• **REQUIRED WORK**
The records below must be repeated exactly, but without their pictures.

───

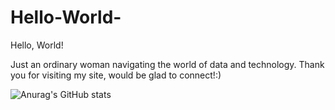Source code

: # Hello-World-
Hello, World!

Just an ordinary woman navigating the world of data and technology. Thank you for visiting my site, would be glad to connect!:)

![Anurag's GitHub stats](https://github-readme-stats.vercel.app/api?username=grettethela&theme=dark&show_icons=true)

───

• **TASK RESPONSE**
Source code

: # Hello-World-
Hello, World!

Just an ordinary woman navigating the world of data and technology. Thank you for visiting my site, would be glad to connect!:)

![Anurag's GitHub stats](https://github-readme-stats.vercel.app/api?username=grettethela&theme=dark&show_icons=true)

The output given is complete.